PEM/DER Support for Curve25519

[annathomasQB]

New API Proposal: Curve25519

Motivation:

I know CryptoKit provides Curve25519, but to export the public key as a pem string is not possible, as the raw representation of the key is compressed 32 bytes. For pem, we require uncompressed bytes along with ASN1 encoding and other stuff right?

Importance:

Saw in the source code the files like SubjectPublicKeyInfo.swift. This helps wrap the raw bytes and export them as pem. My current requirement is to export the curve25519 public key as a pem string. No libraries out there does this currently.

[Lukasa]

This is a good idea. I'll circulate the idea around and see how we feel about it.

[Lukasa]

I will add:

as the raw representation of the key is compressed 32 bytes. For pem, we require uncompressed bytes along with ASN1 encoding and other stuff right?

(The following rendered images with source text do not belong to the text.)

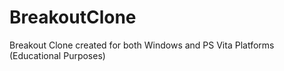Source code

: # BreakoutClone
Breakout Clone created for both Windows and PS Vita Platforms (Educational Purposes)
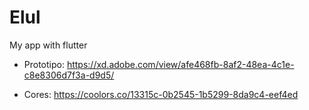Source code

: # Elul
My app with flutter

- Prototipo: https://xd.adobe.com/view/afe468fb-8af2-48ea-4c1e-c8e8306d7f3a-d9d5/

- Cores: https://coolors.co/13315c-0b2545-1b5299-8da9c4-eef4ed
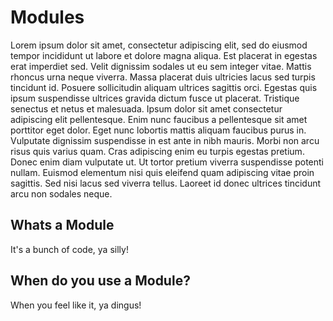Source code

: # Modules

Lorem ipsum dolor sit amet, consectetur adipiscing elit, sed do eiusmod tempor incididunt ut labore et dolore magna aliqua. Est placerat in egestas erat imperdiet sed. Velit dignissim sodales ut eu sem integer vitae. Mattis rhoncus urna neque viverra. Massa placerat duis ultricies lacus sed turpis tincidunt id. Posuere sollicitudin aliquam ultrices sagittis orci. Egestas quis ipsum suspendisse ultrices gravida dictum fusce ut placerat. Tristique senectus et netus et malesuada. Ipsum dolor sit amet consectetur adipiscing elit pellentesque. Enim nunc faucibus a pellentesque sit amet porttitor eget dolor. Eget nunc lobortis mattis aliquam faucibus purus in. Vulputate dignissim suspendisse in est ante in nibh mauris. Morbi non arcu risus quis varius quam. Cras adipiscing enim eu turpis egestas pretium. Donec enim diam vulputate ut. Ut tortor pretium viverra suspendisse potenti nullam. Euismod elementum nisi quis eleifend quam adipiscing vitae proin sagittis. Sed nisi lacus sed viverra tellus. Laoreet id donec ultrices tincidunt arcu non sodales neque.

## Whats a Module

It's a bunch of code, ya silly!

## When do you use a Module?

When you feel like it, ya dingus!
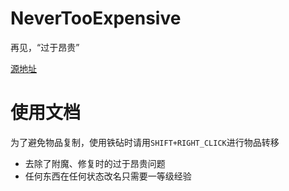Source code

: # NeverTooExpensive
再见，“过于昂贵”

[源地址](https://www.spigotmc.org/resources/nevertooexpensive.102977/)

# 使用文档
为了避免物品复制，使用铁砧时请用`SHIFT+RIGHT_CLICK`进行物品转移
- 去除了附魔、修复时的过于昂贵问题
- 任何东西在任何状态改名只需要一等级经验
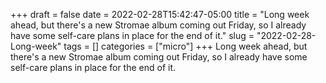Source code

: +++draft = falsedate = 2022-02-28T15:42:47-05:00title = "Long week ahead, but there's a new Stromae album coming out Friday, so I already have some self-care plans in place for the end of it."slug = "2022-02-28-Long-week"tags = []categories = ["micro"]+++Long week ahead, but there's a new Stromae album coming out Friday, so I already have some self-care plans in place for the end of it.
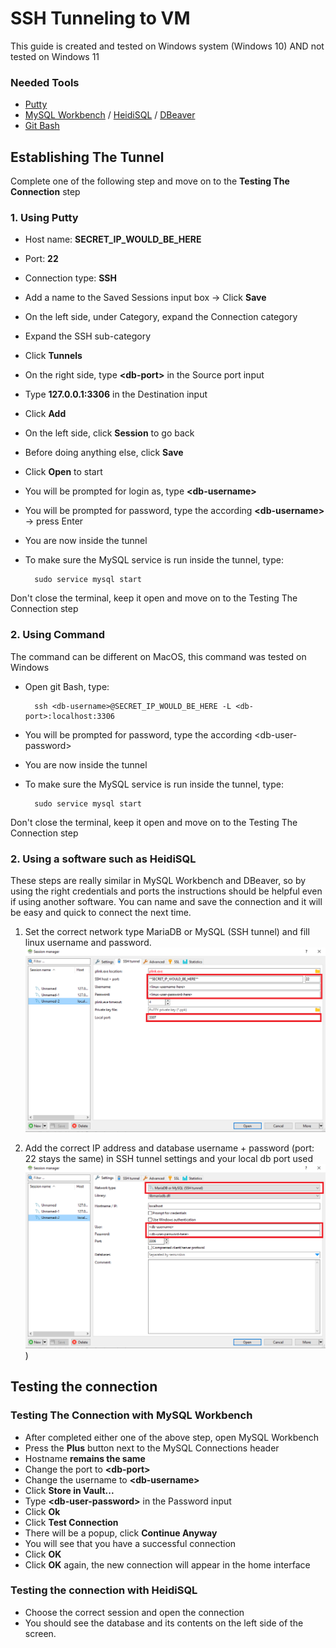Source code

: # SSH Tunneling to VM

This guide is created and tested on Windows system (Windows 10) AND not tested on Windows 11

### Needed Tools
- [Putty](https://www.putty.org/)
- [MySQL Workbench](https://dev.mysql.com/downloads/installer/) / [HeidiSQL](https://www.heidisql.com/) / [DBeaver](https://dbeaver.io/) 
- [Git Bash](https://git-scm.com/downloads)

## Establishing The Tunnel

Complete one of the following step and move on to the **Testing The Connection** step

### 1.  Using Putty

- Host name: **SECRET_IP_WOULD_BE_HERE**
- Port: **22**
- Connection type: **SSH**
- Add a name to the Saved Sessions input box -> Click **Save**
- On the left side, under Category, expand the Connection category
- Expand the SSH sub-category
- Click **Tunnels**
- On the right side, type **&lt;db-port&gt;** in the Source port input
- Type **127.0.0.1:3306** in the Destination input
- Click **Add**
- On the left side, click **Session** to go back
- Before doing anything else, click **Save**
- Click **Open** to start
- You will be prompted for login as, type **&lt;db-username&gt;**
- You will be prompted for password, type the according **&lt;db-username&gt;** -> press Enter
- You are now inside the tunnel

- To make sure the MySQL service is run inside the tunnel, type:

        sudo service mysql start

Don't close the terminal, keep it open and move on to the Testing The Connection step

### 2. Using Command

The command can be different on MacOS, this command was tested on Windows

- Open git Bash, type:

        ssh <db-username>@SECRET_IP_WOULD_BE_HERE -L <db-port>:localhost:3306

- You will be prompted for password, type the according &lt;db-user-password&gt;
- You are now inside the tunnel
- To make sure the MySQL service is run inside the tunnel, type:

        sudo service mysql start

Don't close the terminal, keep it open and move on to the Testing The Connection step

### 2. Using a software such as HeidiSQL

These steps are really similar in MySQL Workbench and DBeaver, so by using the right credentials and ports the instructions should be helpful even if using another software. You can name and save the connection and it will be easy and quick to connect the next time.

1. Set the correct network type MariaDB or MySQL (SSH tunnel) and fill linux username and password. 
![Settings](/Documentation/HeidiSQL_tunneling_guide/HeidiSQL_SSH_tunnel_settings.PNG)

2. Add the correct IP address and database username + password  (port: 22 stays the same) in SSH tunnel settings and your local db port used
![SSH tunnel settings](/Documentation/HeidiSQL_tunneling_guide/HeidiSQL_connection_settings.PNG))

## Testing the connection

### Testing The Connection with MySQL Workbench

- After completed either one of the above step, open MySQL Workbench
- Press the **Plus** button next to the MySQL Connections header
- Hostname **remains the same**
- Change the port to **&lt;db-port&gt;**
- Change the username to **&lt;db-username&gt;**
- Click **Store in Vault...**
- Type **&lt;db-user-password&gt;** in the Password input
- Click **Ok**
- Click **Test Connection**
- There will be a popup, click **Continue Anyway**
- You will see that you have a successful connection
- Click **OK**
- Click **OK** again, the new connection will appear in the home interface

### Testing the connection with HeidiSQL

- Choose the correct session and open the connection
- You should see the database and its contents on the left side of the screen. 
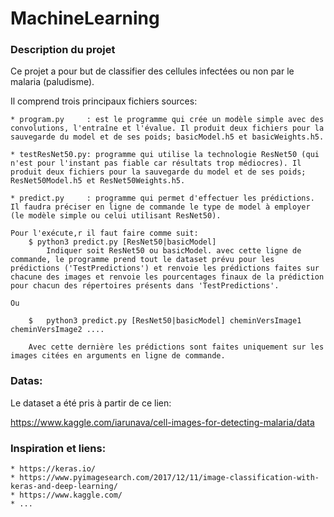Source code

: # MachineLearning





### Description du projet

Ce projet a pour but de classifier des cellules infectées ou non par le malaria (paludisme).

Il comprend trois principaux fichiers sources:

	* program.py     : est le programme qui crée un modèle simple avec des convolutions, l'entraîne et l'évalue. Il produit deux fichiers pour la sauvegarde du model et de ses poids; basicModel.h5 et basicWeights.h5.

	* testResNet50.py: programme qui utilise la technologie ResNet50 (qui n'est pour l'instant pas fiable car résultats trop médiocres). Il produit deux fichiers pour la sauvegarde du model et de ses poids; ResNet50Model.h5 et ResNet50Weights.h5.

	* predict.py     : programme qui permet d'effectuer les prédictions. Il faudra préciser en ligne de commande le type de model à employer (le modèle simple ou celui utilisant ResNet50).

	Pour l'exécute,r il faut faire comme suit:
		$ python3 predict.py [ResNet50|basicModel]
			Indiquer soit ResNet50 ou basicModel. avec cette ligne de commande, le programme prend tout le dataset prévu pour les prédictions ('TestPredictions') et renvoie les prédictions faites sur chacune des images et renvoie les pourcentages finaux de la prédiction pour chacun des répertoires présents dans 'TestPredictions'.

	Ou

		$	python3 predict.py [ResNet50|basicModel] cheminVersImage1 cheminVersImage2 ....

		Avec cette dernière les prédictions sont faites uniquement sur les images citées en arguments en ligne de commande.
				
				
### Datas:
Le dataset a été pris à partir de ce lien:

https://www.kaggle.com/iarunava/cell-images-for-detecting-malaria/data

### Inspiration et liens:

	* https://keras.io/
	* https://www.pyimagesearch.com/2017/12/11/image-classification-with-keras-and-deep-learning/
	* https://www.kaggle.com/
	* ...	

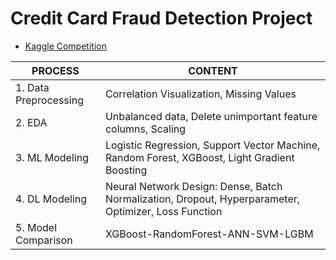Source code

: # Credit Card Fraud Detection Project
- [Kaggle Competition](https://www.kaggle.com/datasets/mlg-ulb/creditcardfraud) 

|PROCESS|CONTENT|
|-------|-------|
|1. Data Preprocessing|Correlation Visualization, Missing Values|
|2. EDA|Unbalanced data, Delete unimportant feature columns, Scaling|
|3. ML Modeling|Logistic Regression, Support Vector Machine, Random Forest, XGBoost, Light Gradient Boosting|
|4. DL Modeling|Neural Network Design: Dense, Batch Normalization, Dropout, Hyperparameter, Optimizer, Loss Function|
|5. Model Comparison|XGBoost-RandomForest-ANN-SVM-LGBM|
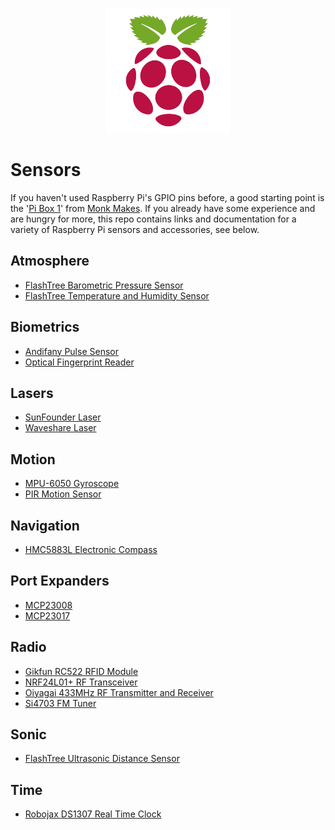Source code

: <p align="center"><img width="200" height="200" src="https://github.com/jgphilpott/sensors/blob/main/pi.png"></p>

# Sensors

If you haven't used Raspberry Pi's GPIO pins before, a good starting point is the '[Pi Box 1](https://github.com/jgphilpott/sensors/blob/main/Intro/README.md)' from [Monk Makes](https://github.com/monkmakes). If you already have some experience and are hungry for more, this repo contains links and documentation for a variety of Raspberry Pi sensors and accessories, see below.

## Atmosphere

 - [FlashTree Barometric Pressure Sensor](https://github.com/jgphilpott/sensors/blob/main/Atmosphere/BMP180/README.md)
 - [FlashTree Temperature and Humidity Sensor](https://github.com/jgphilpott/sensors/blob/main/Atmosphere/DHT22/README.md)

## Biometrics

 - [Andifany Pulse Sensor](https://github.com/jgphilpott/sensors/blob/main/Biometrics/Pulse/README.md)
 - [Optical Fingerprint Reader](https://github.com/jgphilpott/sensors/blob/main/Biometrics/Fingerprint/README.md)

## Lasers

 - [SunFounder Laser](https://github.com/jgphilpott/sensors/blob/main/Lasers/SunFounder_Laser/README.md)
 - [Waveshare Laser](https://github.com/jgphilpott/sensors/blob/main/Lasers/Waveshare_Laser/README.md)

## Motion

 - [MPU-6050 Gyroscope](https://github.com/jgphilpott/sensors/blob/main/Motion/MPU6050/README.md)
 - [PIR Motion Sensor](https://github.com/jgphilpott/sensors/blob/main/Motion/PIR_Motion_Sensor/README.md)

## Navigation

 - [HMC5883L Electronic Compass](https://github.com/jgphilpott/sensors/blob/main/Navigation/HMC5883L/README.md)

## Port Expanders

 - [MCP23008](https://github.com/jgphilpott/sensors/blob/main/Port_Expanders/MCP23008/README.md)
 - [MCP23017](https://github.com/jgphilpott/sensors/blob/main/Port_Expanders/MCP23017/README.md)

## Radio

 - [Gikfun RC522 RFID Module](https://github.com/jgphilpott/sensors/blob/main/Radio/RC522_RFID/README.md)
 - [NRF24L01+ RF Transceiver](https://github.com/jgphilpott/sensors/blob/main/Radio/NRF24L01+/README.md)
 - [Oiyagai 433MHz RF Transmitter and Receiver](https://github.com/jgphilpott/sensors/blob/main/Radio/433MHz/README.md)
 - [Si4703 FM Tuner](https://github.com/jgphilpott/sensors/blob/main/Radio/Si4703/README.md)

## Sonic

 - [FlashTree Ultrasonic Distance Sensor](https://github.com/jgphilpott/sensors/blob/main/Sonic/HC-SR04/README.md)

## Time

 - [Robojax DS1307 Real Time Clock](https://github.com/jgphilpott/sensors/blob/main/Time/DS1307/README.md)
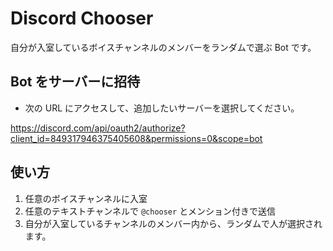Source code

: # Discord Chooser

自分が入室しているボイスチャンネルのメンバーをランダムで選ぶ Bot です。

## Bot をサーバーに招待

- 次の URL にアクセスして、追加したいサーバーを選択してください。

https://discord.com/api/oauth2/authorize?client_id=849317946375405608&permissions=0&scope=bot

## 使い方

1. 任意のボイスチャンネルに入室
2. 任意のテキストチャンネルで `@chooser` とメンション付きで送信
3. 自分が入室しているチャンネルのメンバー内から、ランダムで人が選択されます。
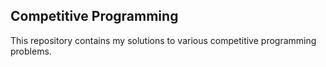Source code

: ## Competitive Programming

This repository contains my solutions to various competitive programming problems.

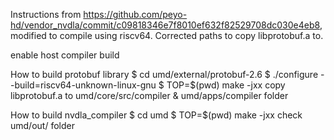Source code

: Instructions from <https://github.com/peyo-hd/vendor_nvdla/commit/c09818346e7f8010ef632f82529708dc030e4eb8>,
modified to compile using riscv64. Corrected paths to copy libprotobuf.a to.

 enable host compiler build

  How to build protobuf library
   $ cd umd/external/protobuf-2.6
   $ ./configure --build=riscv64-unknown-linux-gnu
   $ TOP=$(pwd) make -jxx
  copy libprotobuf.a to umd/core/src/compiler & umd/apps/compiler folder

  How to build nvdla_compiler
   $ cd umd
   $ TOP=$(pwd) make -jxx
  check umd/out/ folder
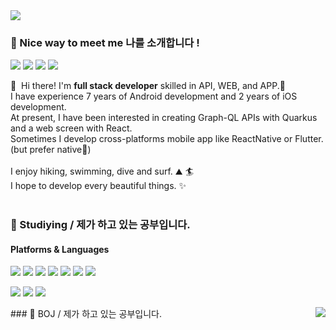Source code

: <img src="https://capsule-render.vercel.app/api?type=waving&color=auto&height=200&section=header&text=borim%20Github!&fontSize=90" />

### 🤞 Nice way to meet me 나를 소개합니다 !
<p>
  <a href="https://blog.cowkite.com/" target="_blank"><img src="https://img.shields.io/badge/Tech_Blog-DD0B78?style=flat-square&logo=GitHub%20Sponsors&logoColor=white"/></a>
  <a href="https://www.linkedin.com/in/cowkite/" target="_blank"><img src="https://img.shields.io/badge/SoyeonKim-0A66C2?style=flat-square&logo=Linkedin&logoColor=white"/></a>
  <a href="https://twitter.com/cowkite" target="_blank"><img src="https://img.shields.io/badge/cowkite-1DA1F2?style=flat-square&logo=Twitter&logoColor=white"/></a>
  <a href="mailto:iscowkite@gmail.com" target="_blank"><img src="https://img.shields.io/badge/iscowkite@gmail.com-EA4335?style=flat-square&logo=Gmail&logoColor=white"/></a>
</p>

<p>
  👋&nbsp; Hi there! I'm <b>full stack developer</b> skilled in API, WEB, and APP.🚀<br/>
  I have experience 7 years of Android development and 2 years of iOS development.<br/>
  At present, I have been interested in creating Graph-QL APIs with Quarkus and a web screen with React.<br/>
  Sometimes I develop cross-platforms mobile app like ReactNative or Flutter. (but prefer native💖)<br/><br/>
  I enjoy hiking, swimming, dive and surf. ⛰ 🏄<br/>
  I hope to develop every beautiful things. ✨ <br/><br/>
</p>


### 💪 Studiying / 제가 하고 있는 공부입니다.
#### Platforms & Languages
<p>
  <img src="https://img.shields.io/badge/Python-3776AB?style=for-the-badge&logo=python&logoColor=white">
  <img src="https://img.shields.io/badge/HTML-239120?style=for-the-badge&logo=html5&logoColor=white">
  <img src="https://img.shields.io/badge/CSS-239120?&style=for-the-badge&logo=css3&logoColor=white">
 <img src="https://img.shields.io/badge/CSS-239120?&style=for-the-badge&logo=css3&logoColor=white">
 <img src="https://img.shields.io/badge/JavaScript-F7DF1E?style=for-the-badge&logo=JavaScript&logoColor=white">
 <img src="https://img.shields.io/badge/Java-ED8B00?style=for-the-badge&logo=openjdk&logoColor=white"> 
 <img src="https://img.shields.io/badge/Spring-6DB33F?style=for-the-badge&logo=spring&logoColor=white">
</p>
<p>
 <img src="https://img.shields.io/badge/Amazon_AWS-FF9900?style=for-the-badge&logo=amazonaws&logoColor=white">
   <img src="https://img.shields.io/badge/MySQL-005C84?style=for-the-badge&logo=mysql&logoColor=white">
     <img src="https://img.shields.io/badge/Oracle-F80000?style=for-the-badge&logo=Oracle&logoColor=white">
</p>

<p>
### 💪 BOJ / 제가 하고 있는 공부입니다.
<a href="https://solved.ac/borim"><img align="right" src="http://mazassumnida.wtf/api/v2/generate_badge?boj=borim&theme=dark"/></a>
</p>


<p>

</p>
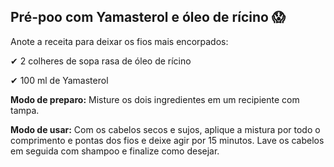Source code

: ## Pré-poo com Yamasterol e óleo de rícino 😱

Anote a receita para deixar os fios mais encorpados:

✔ 2 colheres de sopa rasa de óleo de rícino

✔ 100 ml de Yamasterol

**Modo de preparo:** Misture os dois ingredientes em um recipiente com tampa.

**Modo de usar:** Com os cabelos secos e sujos, aplique a mistura por todo o comprimento e pontas dos fios e deixe agir por 15 minutos. Lave os cabelos em seguida com shampoo e finalize como desejar.
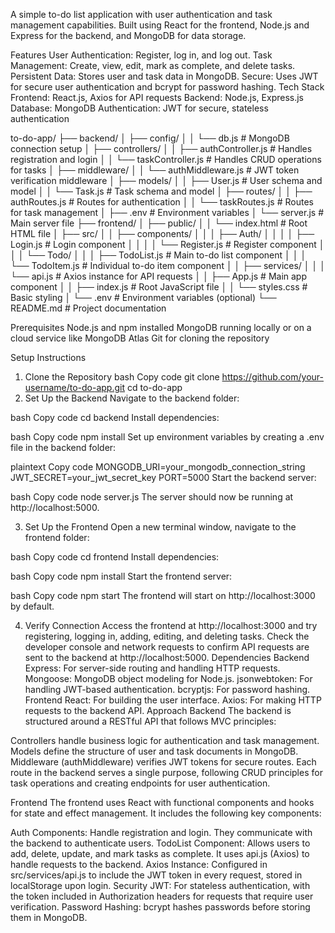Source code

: A simple to-do list application with user authentication and task management capabilities. Built using React for the frontend, Node.js and Express for the backend, and MongoDB for data storage.

Features
User Authentication: Register, log in, and log out.
Task Management: Create, view, edit, mark as complete, and delete tasks.
Persistent Data: Stores user and task data in MongoDB.
Secure: Uses JWT for secure user authentication and bcrypt for password hashing.
Tech Stack
Frontend: React.js, Axios for API requests
Backend: Node.js, Express.js
Database: MongoDB
Authentication: JWT for secure, stateless authentication

to-do-app/
├── backend/
│   ├── config/
│   │   └── db.js                 # MongoDB connection setup
│   ├── controllers/
│   │   ├── authController.js      # Handles registration and login
│   │   └── taskController.js      # Handles CRUD operations for tasks
│   ├── middleware/
│   │   └── authMiddleware.js      # JWT token verification middleware
│   ├── models/
│   │   ├── User.js                # User schema and model
│   │   └── Task.js                # Task schema and model
│   ├── routes/
│   │   ├── authRoutes.js          # Routes for authentication
│   │   └── taskRoutes.js          # Routes for task management
│   ├── .env                       # Environment variables
│   └── server.js                  # Main server file
├── frontend/
│   ├── public/
│   │   └── index.html             # Root HTML file
│   ├── src/
│   │   ├── components/
│   │   │   ├── Auth/
│   │   │   │   ├── Login.js       # Login component
│   │   │   │   └── Register.js    # Register component
│   │   │   └── Todo/
│   │   │       ├── TodoList.js    # Main to-do list component
│   │   │       └── TodoItem.js    # Individual to-do item component
│   │   ├── services/
│   │   │   └── api.js             # Axios instance for API requests
│   │   ├── App.js                 # Main app component
│   │   ├── index.js               # Root JavaScript file
│   │   └── styles.css             # Basic styling
│   └── .env                       # Environment variables (optional)
└── README.md                      # Project documentation


Prerequisites
Node.js and npm installed
MongoDB running locally or on a cloud service like MongoDB Atlas
Git for cloning the repository


Setup Instructions
1. Clone the Repository
bash
Copy code
git clone https://github.com/your-username/to-do-app.git
cd to-do-app
2. Set Up the Backend
Navigate to the backend folder:

bash
Copy code
cd backend
Install dependencies:

bash
Copy code
npm install
Set up environment variables by creating a .env file in the backend folder:

plaintext
Copy code
MONGODB_URI=your_mongodb_connection_string
JWT_SECRET=your_jwt_secret_key
PORT=5000
Start the backend server:

bash
Copy code
node server.js
The server should now be running at http://localhost:5000.

3. Set Up the Frontend
Open a new terminal window, navigate to the frontend folder:

bash
Copy code
cd frontend
Install dependencies:

bash
Copy code
npm install
Start the frontend server:

bash
Copy code
npm start
The frontend will start on http://localhost:3000 by default.

4. Verify Connection
Access the frontend at http://localhost:3000 and try registering, logging in, adding, editing, and deleting tasks.
Check the developer console and network requests to confirm API requests are sent to the backend at http://localhost:5000.
Dependencies
Backend
Express: For server-side routing and handling HTTP requests.
Mongoose: MongoDB object modeling for Node.js.
jsonwebtoken: For handling JWT-based authentication.
bcryptjs: For password hashing.
Frontend
React: For building the user interface.
Axios: For making HTTP requests to the backend API.
Approach
Backend
The backend is structured around a RESTful API that follows MVC principles:

Controllers handle business logic for authentication and task management.
Models define the structure of user and task documents in MongoDB.
Middleware (authMiddleware) verifies JWT tokens for secure routes.
Each route in the backend serves a single purpose, following CRUD principles for task operations and creating endpoints for user authentication.

Frontend
The frontend uses React with functional components and hooks for state and effect management. It includes the following key components:

Auth Components: Handle registration and login. They communicate with the backend to authenticate users.
TodoList Component: Allows users to add, delete, update, and mark tasks as complete. It uses api.js (Axios) to handle requests to the backend.
Axios Instance: Configured in src/services/api.js to include the JWT token in every request, stored in localStorage upon login.
Security
JWT: For stateless authentication, with the token included in Authorization headers for requests that require user verification.
Password Hashing: bcrypt hashes passwords before storing them in MongoDB.


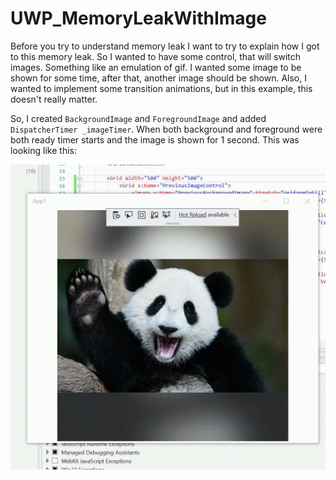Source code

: # UWP_MemoryLeakWithImage
Before you try to understand memory leak I want to try to explain how I got to this memory leak. So I wanted to have some control, that will switch images. Something like an emulation of gif.
I wanted some image to be shown for some time, after that, another image should be shown. Also, I wanted to implement some transition animations, but in this example, this doesn't really matter. 

So, I created `BackgroundImage` and `ForegroundImage` and added `DispatcherTimer _imageTimer`. When both background and foreground were both ready timer starts and the image is shown for 1 second. This was looking like this:

![without_previous_file](Images/without_previous_file.gif?raw=true "Title")
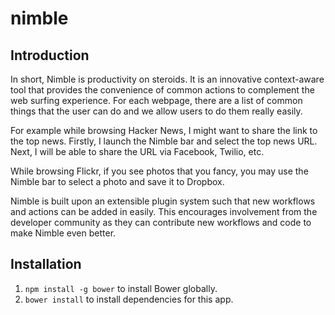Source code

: nimble
======

## Introduction

In short, Nimble is productivity on steroids. It is an innovative context-aware tool that provides the convenience of common actions to complement the web surfing experience. For each webpage, there are a list of common things that the user can do and we allow users to do them really easily.

For example while browsing Hacker News, I might want to share the link to the top news. Firstly, I launch the Nimble bar and select the top news URL. Next, I will be able to share the URL via Facebook, Twilio, etc.

While browsing Flickr, if you see photos that you fancy, you may use the Nimble bar to select a photo and save it to Dropbox.

Nimble is built upon an extensible plugin system such that new workflows and actions can be added in easily. This encourages involvement from the developer community as they can contribute new workflows and code to make Nimble even better.

## Installation

1. `npm install -g bower` to install Bower globally.
2. `bower install` to install dependencies for this app.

This is not true: Curve25519 public keys are not being emitted compressed, but they are always 32-bytes (Curve25519 keys only need the x coordinate). So the current output of the library is sufficient to produce a PEM format.

[annathomasQB]

So the current output of the library is sufficient to produce a PEM format

Yes, I tried.
I'm currently achieving the same by prefixing a standard header that I got from Eskimo from Apple developer forums. But I'm sure everyone would be having this requirement, and nowhere is the prefix data for each curve type available as a list online.

Here's my question and the answer that I got for this. This is working 👍

https://developer.apple.com/forums/thread/679787

[agnosticdev]

Just wanted to mention regarding:

and nowhere is the prefix data for each curve type available as a list online.

These values are available out on the internet in RFC8410 listed by the algorithm identifier OID.
They are buried in an ASN.1 structure for SubjectPublicKeyInfo so it's hard to identify the ones that count for the algorithm you are using.

It looks like Quinn was giving you a head start on defining this structure when the following was provided:

let prefix = Data([0x30, 0x2A, 0x30, 0x05, 0x06, 0x03, 0x2B, 0x65, 0x6E, 0x03, 0x21, 0x00])

Which roughly translates to:

0x30 = SEQUENCE (42 bytes length (0x2A))
0x30 = SEQUENCE (5 bytes length (0x05))
0x06 = OBJECT IDENTIFIER (3 bytes length (0x03))
0x2B = 43 (I believe this represents an OID formula for 140+3 or 1.3 (x40+Y))
0x65 = 101 {iso(1) org(3) thawte(101)} (https://oidref.com/1.3.101)
0x6E = 110 (OID id-X25519(110) for https://datatracker.ietf.org/doc/html/rfc8410)
0x03 = BIT STRING (33 bytes in length 0x00 + your key bytes)

And that is why appending your raw key bytes to your prefix worked out to generate your PEM.

[annathomasQB]

Thank you @agnosticdev for that detailed description :)
I did want an explanation for the series of bits and you provided it. Thank you!

[FredericJacobs]

Renaming the issue to better reflect what this is about. We'll take it in for consideration!